That valentine’s day post needs to get pushed down and out of sight. It’s about time.
Weather balmy lately. Snow is almost gone; must be near 60 or even higher. It’s Friday and I’ll have to get back to work on Sunday, reading essays, doing prep work.
To Mt. P this week. Saw Mom who was full of word salad. I actually tried to record her talking, but can’t really pick it up on my cell phone. She was full of talk and laughter. Kept cracking up to the point of tears. We didn’t even know what we were laughing at, but it was all hysterically funny. She wanted to go. “Let’s go.” to lunch, to the cottage, outside, somewhere. It was the first time she’s mentioned the cottage in a while. The next day, she was dead asleep in her chair and did not much want to be bothered. But she seemed comfortable. She opened her eyes a bit at lunch and ate some. I think the days of talking and laughing wear her out.
Saw Hugh, who is on his last leg, dying from bladder cancer. They (doc’s at some cancer treatment center in Detroit) said there was nothing more they could do for him. He is at home with hospice; I never thought he could get any thinner, his face long and narrow. When I hugged him I could feel his spine sticking out; his shoulder blades and collar bones. But he is full of fluid: his stomach is bloated hard as a rock and huge and his legs and feet are hard and fat. He also has congestive heart failure and a kidney infection again. The first evening I saw him he was tired and his voice was weak. The next morning, he felt a little better, made me a cup of coffee, and we talked about Faulker’s As I Lay Dying. I loved it so much I’m reading it again. He wanted me to get a copy of it and set it by his bedside: He thought it’d be funny. But he also wants to read it and take notes for his own writing project. He wants to do more cooking. He is a little angry at the cancer center, for perhaps not doing all they could do. “I’m not going to let that go” but he’s so tired, he said.
So, there he is now, in his big brass bed, the one I wrote about in the Goddess essay (linked up here). He’s got lines running from his kidneys into bags taped to his legs and IV’s for a kidney infection. Right now, he’s only taking oral pain medication–morphine.

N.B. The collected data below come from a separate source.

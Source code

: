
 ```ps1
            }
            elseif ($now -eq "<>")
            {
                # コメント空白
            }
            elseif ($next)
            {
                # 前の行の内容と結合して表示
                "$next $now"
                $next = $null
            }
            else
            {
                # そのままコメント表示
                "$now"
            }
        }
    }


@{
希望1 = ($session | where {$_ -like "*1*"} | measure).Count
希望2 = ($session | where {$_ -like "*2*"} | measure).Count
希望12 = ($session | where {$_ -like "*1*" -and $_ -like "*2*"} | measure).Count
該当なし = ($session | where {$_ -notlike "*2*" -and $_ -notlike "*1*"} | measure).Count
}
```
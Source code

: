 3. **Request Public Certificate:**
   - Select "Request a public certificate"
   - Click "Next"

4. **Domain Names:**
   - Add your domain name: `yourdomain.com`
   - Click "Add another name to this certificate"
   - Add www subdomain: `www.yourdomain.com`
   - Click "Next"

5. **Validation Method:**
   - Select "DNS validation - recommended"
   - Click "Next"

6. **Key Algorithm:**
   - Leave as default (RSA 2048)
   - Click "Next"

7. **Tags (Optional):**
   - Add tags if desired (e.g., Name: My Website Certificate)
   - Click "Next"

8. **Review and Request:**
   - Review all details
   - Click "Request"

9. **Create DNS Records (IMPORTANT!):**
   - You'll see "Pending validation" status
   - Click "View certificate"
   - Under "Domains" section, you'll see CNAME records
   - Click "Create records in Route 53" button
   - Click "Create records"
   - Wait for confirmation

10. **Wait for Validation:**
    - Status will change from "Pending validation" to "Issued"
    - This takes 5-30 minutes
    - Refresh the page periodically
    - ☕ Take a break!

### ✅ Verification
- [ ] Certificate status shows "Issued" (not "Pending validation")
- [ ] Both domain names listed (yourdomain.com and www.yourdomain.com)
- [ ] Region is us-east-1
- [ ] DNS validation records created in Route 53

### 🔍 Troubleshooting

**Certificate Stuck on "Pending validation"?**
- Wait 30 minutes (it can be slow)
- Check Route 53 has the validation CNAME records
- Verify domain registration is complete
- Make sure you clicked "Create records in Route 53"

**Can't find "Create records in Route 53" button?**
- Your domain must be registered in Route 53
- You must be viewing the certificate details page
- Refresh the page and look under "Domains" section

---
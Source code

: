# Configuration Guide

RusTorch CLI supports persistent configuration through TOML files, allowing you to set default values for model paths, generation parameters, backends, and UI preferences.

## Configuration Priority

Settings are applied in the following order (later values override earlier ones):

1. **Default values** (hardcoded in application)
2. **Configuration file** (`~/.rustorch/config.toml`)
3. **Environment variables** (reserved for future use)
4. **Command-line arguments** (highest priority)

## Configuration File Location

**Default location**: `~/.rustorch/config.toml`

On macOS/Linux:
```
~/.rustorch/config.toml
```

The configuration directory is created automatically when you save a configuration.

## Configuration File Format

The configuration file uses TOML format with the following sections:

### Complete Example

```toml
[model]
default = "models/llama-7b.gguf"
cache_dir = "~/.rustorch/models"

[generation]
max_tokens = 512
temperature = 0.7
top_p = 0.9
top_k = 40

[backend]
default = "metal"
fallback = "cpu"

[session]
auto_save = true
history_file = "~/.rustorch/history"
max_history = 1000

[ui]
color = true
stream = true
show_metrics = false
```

The first thing he said to me when I walked in was “I’m dying.” I’m not sure how I responded. A few weeks ago he acknowledged that he was dying “bit by bit” he said, but was hoping he’d be granted a reprieve. He was not as accepting this time, but not doing too bad. “I’m working it out,” he said. There’s a lot of things he wants to do. All seven of his children were there. I hadn’t seen them in a long, long time. They had a family counceling session. His children want him to go to Detroit. He wants to stay at home.
He has two room mates watching out for him and I think a few children hanging around, as well as hospice, who I’m sure will take good care of him. I tried to find As I Lay Dying at the Book Mark, but they didn’t have it. I’m tempted to find it and take it to him this weekend. I have no idea if he’ll last weeks or months. In the last two weeks, he’s weakened considerably and his face is shrinking; even his head feels small. I feel a little restless, like I’m not ready for him to go; I even told him that. He said “you and every body else.”
I worried that I won’t make it back to town to see him again.